Problem details:
All lines from the one containing "Multiplying slabs and" down to the one containing "For a bounded", both ends included, are to be given again exactly; omit the rest of the listing below.

Data supplied:

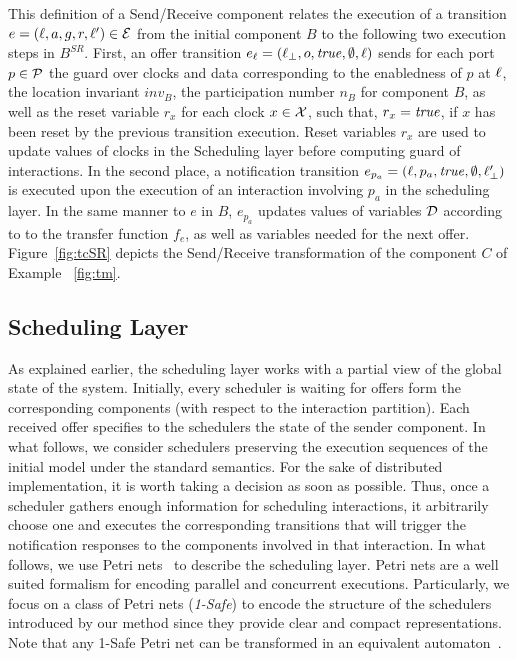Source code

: This definition of a Send/Receive component relates the execution of a transition 
$e=(\ell,a,g,r,\ell')\in\mathcal{E}$ from the initial component $B$ to the following two 
execution steps in $B^{SR}$. First, an offer transition $e_{\ell}=(\ell_{\perp},o,\textnormal{\textit{true}},\emptyset,\ell)$
sends for each port $p\in\mathcal{P}$ the guard over clocks and data corresponding to the enabledness
of $p$ at $\ell$, the location invariant $inv_B$, the participation number $n_B$ for
component $B$, as well as the reset variable $r_x$ for each clock $x\in\mathcal{X}$, such that,
$r_x=\textnormal{\textit{true}}$, if $x$ has been reset by the previous transition execution. Reset variables
$r_x$ are used to update values of clocks in the Scheduling layer before computing guard of 
interactions.
In the second place, a notification transition $e_{p_a}=(\ell,p_a,\textnormal{\textit{true}},\emptyset,\ell_{\perp}')$  
is executed upon the execution of an interaction involving $p_a$ in the scheduling layer. 
In the same manner to $e$ in $B$, $e_{p_a}$ updates values of variables $\mathcal{D}$ according to
to the transfer function $f_e$, as well as variables needed for the next offer. 
Figure~\ref{fig:tcSR} depicts the Send/Receive transformation of the component $C$ of Example
~\ref{fig:tm}.

\subsection{Scheduling Layer}
As explained earlier, the scheduling layer works with a partial view of the global state of 
the system. Initially, every scheduler is waiting for offers form the corresponding components
(with respect to the interaction partition). Each received offer specifies to the schedulers
the state of the sender component. In what follows, we consider schedulers preserving the 
execution sequences of the initial model under
the standard semantics. For the sake of distributed implementation, it is
worth taking a decision as soon as possible. Thus, once a scheduler gathers enough information 
for scheduling interactions, it arbitrarily choose one and executes the corresponding 
transitions that will trigger the notification responses to the components involved in 
that interaction.
In what follows, we use Petri nets~\cite{petri} to describe the scheduling layer. 
Petri nets are a well suited formalism for encoding parallel and concurrent executions. 
Particularly, we focus on a class of Petri nets (\emph{1-Safe}) to encode the structure of 
the schedulers introduced by our method since they provide clear and compact representations. 
Note that any 1-Safe Petri net can be 
transformed in an equivalent automaton~\cite{petri2}. 

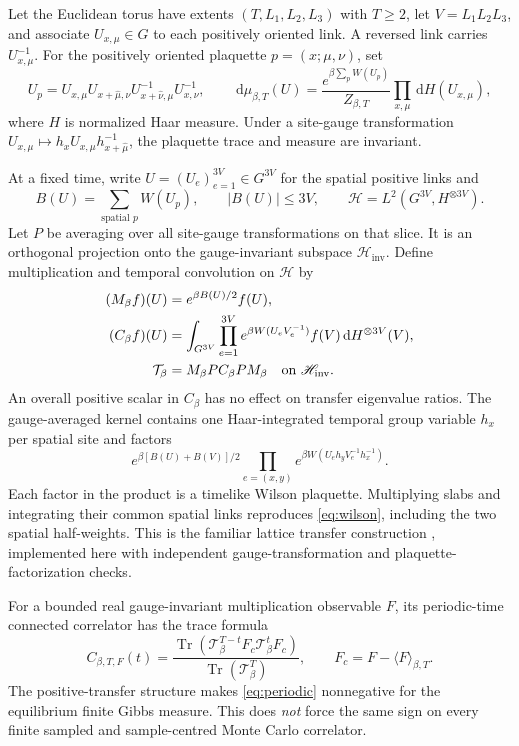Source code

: \documentclass[11pt,a4paper]{article}
\numberwithin{equation}{section}
\newcommand{\Tr}{\operatorname{Tr}}
\newcommand{\dd}{\,\mathrm d}
\begin{document}
Let the Euclidean torus have extents \((T,L_1,L_2,L_3)\)
with \(T\geq2\),
let \(V=L_1L_2L_3\), and associate \(U_{x,\mu}\in G\) to each
positively oriented link. A reversed link carries \(U_{x,\mu}^{-1}\).
For the positively oriented plaquette \(p=(x;\mu,\nu)\), set
\begin{equation}
 U_p=U_{x,\mu}U_{x+\hat\mu,\nu}
       U_{x+\hat\nu,\mu}^{-1}U_{x,\nu}^{-1},
 \qquad
 \dd\mu_{\beta,T}(U)
 =\frac{e^{\beta\sum_pW(U_p)}}{Z_{\beta,T}}
       \prod_{x,\mu}\dd H(U_{x,\mu}),             \label{eq:wilson}
\end{equation}
where \(H\) is normalized Haar measure. Under a site-gauge
transformation \(U_{x,\mu}\mapsto
h_xU_{x,\mu}h_{x+\hat\mu}^{-1}\), the plaquette trace and
measure are invariant.

At a fixed time, write \(U=(U_e)_{e=1}^{3V}\in G^{3V}\) for the
spatial positive links and
\begin{equation}
 B(U)=\sum_{\text{spatial }p}W(U_p),\qquad
 |B(U)|\leq3V,\qquad
 \mathscr H=L^2(G^{3V},H^{\otimes3V}).
\end{equation}
Let \(P\) be averaging over all site-gauge transformations on that
slice. It is an orthogonal projection onto the gauge-invariant
subspace \(\mathscr H_{\mathrm{inv}}\).
Define multiplication and temporal convolution on \(\mathscr H\) by
\begin{align}
 (M_\beta f)(U)&=e^{\beta B(U)/2}f(U),\nonumber\\
 (C_\beta f)(U)&=\int_{G^{3V}}
       \prod_{e=1}^{3V}e^{\beta W(U_eV_e^{-1})}
       f(V)\dd H^{\otimes3V}(V),                 \label{eq:transfer}\\
 \mathcal T_\beta&=M_\beta P C_\beta P M_\beta
      \quad\hbox{on }\mathscr H_{\mathrm{inv}}.\nonumber
\end{align}
An overall positive scalar in \(C_\beta\) has no effect on
transfer eigenvalue ratios. The gauge-averaged kernel contains
one Haar-integrated temporal group variable \(h_x\) per spatial
site and factors
\[
 e^{\beta[B(U)+B(V)]/2}
 \prod_{e=(x,y)}
 e^{\beta W(U_eh_yV_e^{-1}h_x^{-1})}.
\]
Each factor in the product is a timelike Wilson plaquette.
Multiplying slabs and integrating their common spatial links
reproduces \eqref{eq:wilson}, including the two spatial half-weights.
This is the familiar lattice transfer construction
\cite{OsterwalderSeiler}, implemented here with independent
gauge-transformation and plaquette-factorization checks.

For a bounded real gauge-invariant multiplication observable \(F\), its
periodic-time connected correlator has the trace formula
\begin{equation}
 C_{\beta,T,F}(t)=
  \frac{\Tr(\mathcal T_\beta^{T-t}F_c
                   \mathcal T_\beta^tF_c)}
       {\Tr(\mathcal T_\beta^T)},\qquad
 F_c=F-\langle F\rangle_{\beta,T}.               \label{eq:periodic}
\end{equation}
The positive-transfer structure makes \eqref{eq:periodic}
nonnegative for the equilibrium finite Gibbs measure. This does
\emph{not} force the same sign on every finite sampled and
sample-centred Monte Carlo correlator.
\end{document}
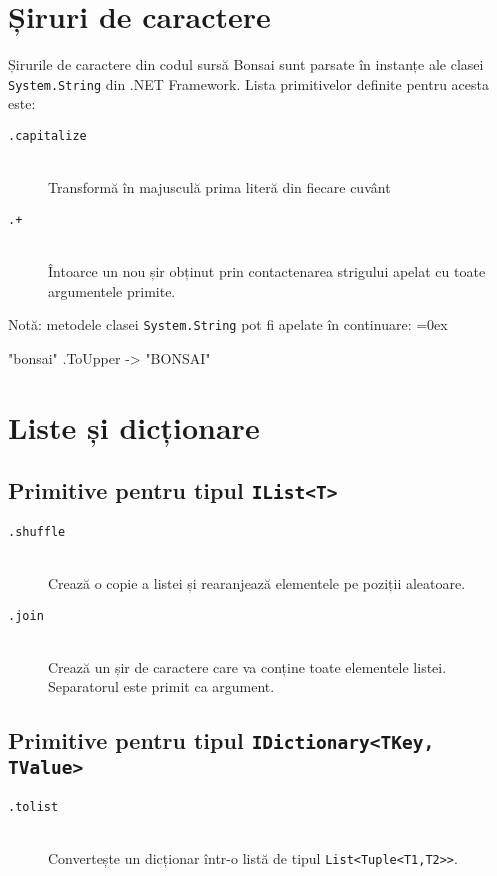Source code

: \documentclass[12pt,a4paper]{memoir}
\renewcommand{\c}{\texttt}
\newenvironment{code}
{
\definecolor{shadecolor}{gray}{0.91}
\topsep=0ex
\relax
\shaded
\verbatim
}
{
\endverbatim
\endshaded
}
\begin{document}
\section{Șiruri de caractere}

Șirurile de caractere din codul sursă Bonsai sunt parsate în instanțe ale clasei \c{System.String} din .NET Framework. Lista primitivelor definite pentru acesta este:

\begin{description}
\item[\c{.capitalize}]\hfill\\Transformă în majusculă prima literă din fiecare cuvânt
\item[\c{.+}]\hfill\\Întoarce un nou șir obținut prin contactenarea strigului apelat cu toate argumentele primite.
\end{description}

Notă: metodele clasei \c{System.String} pot fi apelate în continuare:
\begin{code}
"bonsai" .ToUpper
  -> "BONSAI"
\end{code}

\section{Liste și dicționare}

\subsection{Primitive pentru tipul \c{IList<T>}}
\begin{description}
\item[\c{.shuffle}]\hfill\\Crează o copie a listei și rearanjează elementele pe poziții aleatoare.
\item[\c{.join}]\hfill\\Crează un șir de caractere care va conține toate elementele listei. Separatorul este primit ca argument.
\end{description}

\subsection{Primitive pentru tipul \c{IDictionary<TKey, TValue>}}
\begin{description}
\item[\c{.tolist}]\hfill\\Convertește un dicționar într-o listă de tipul \c{List<Tuple<T1,T2>>}.
\end{description}
\end{document}
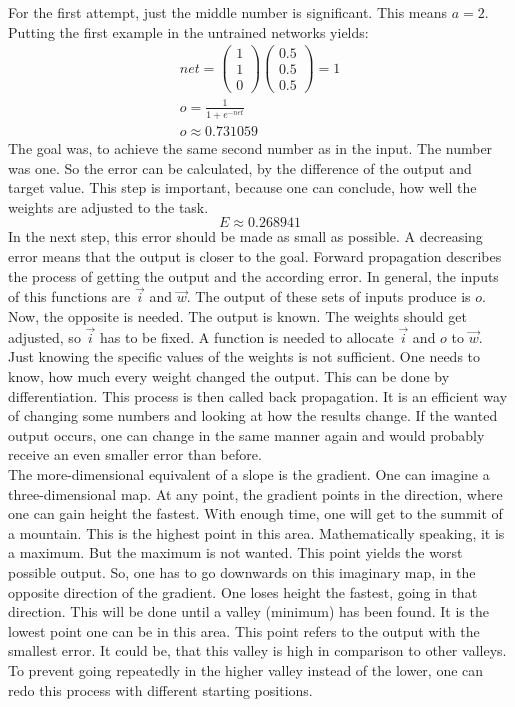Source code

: \documentclass[12pt]{article}
\begin{document}
For the first attempt, just the middle number is significant. This means $a = 2$.  Putting the first example in the untrained networks yields:
\begin{equation}\nonumber
    \begin{gathered}
    net = \begin{pmatrix}1\\ 1\\ 0\end{pmatrix}\begin{pmatrix}0.5\\ 0.5\\ 0.5\end{pmatrix} = 1\\
    o = \frac{1}{1+e^{-net}}\\
    o \approx 0.731059
    \end{gathered}
\end{equation}
The goal was, to achieve the same second number as in the input. The number was one. So the error can be calculated, by the difference of the output and target value. This step is important, because one can conclude, how well the weights are adjusted to the task. 
\begin{equation}\nonumber
    E \approx 0.268941
\end{equation}
In the next step, this error should be made as small as possible. A decreasing error means that the output is closer to the goal. Forward propagation describes the process of getting the output and the according error. In general, the inputs of this functions are $\vec{i}$ and $\vec{w}$. The output of these sets of inputs produce is $o$. Now, the opposite is needed. The output is known. The weights should get adjusted, so $\vec{i}$ has to be fixed. A function is needed to allocate $\vec{i}$ and $o$ to $\vec{w}$. Just knowing the specific values of the weights is not sufficient. One needs to know, how much every weight changed the output. This can be done by differentiation. This process is then called \gls{back propagation}. It is an efficient way of changing some numbers and looking at how the results change. If the wanted output occurs, one can change in the same manner again and would probably receive an even smaller error than before. \\ The more-dimensional equivalent of a slope is the \gls{gradient}. One can imagine a three-dimensional map. At any point, the gradient points in the direction, where one can gain height the fastest. With enough time, one will get to the summit of a mountain. This is the highest point in this area. Mathematically speaking, it is a maximum. But the maximum is not wanted. This point yields the worst possible output. So, one has to go downwards on this imaginary map, in the opposite direction of the gradient. One loses height the fastest, going in that direction. This will be done until a valley (minimum) has been found. It is the lowest point one can be in this area. This point refers to the output with the smallest error. It could be, that this valley is high in comparison to other valleys. To prevent going repeatedly in the higher valley instead of the lower, one can redo this process with different starting positions.
\end{document}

Output of the task:
Multiplying slabs and integrating their common spatial links
reproduces \eqref{eq:wilson}, including the two spatial half-weights.
This is the familiar lattice transfer construction
\cite{OsterwalderSeiler}, implemented here with independent
gauge-transformation and plaquette-factorization checks.

For a bounded real gauge-invariant multiplication observable \(F\), its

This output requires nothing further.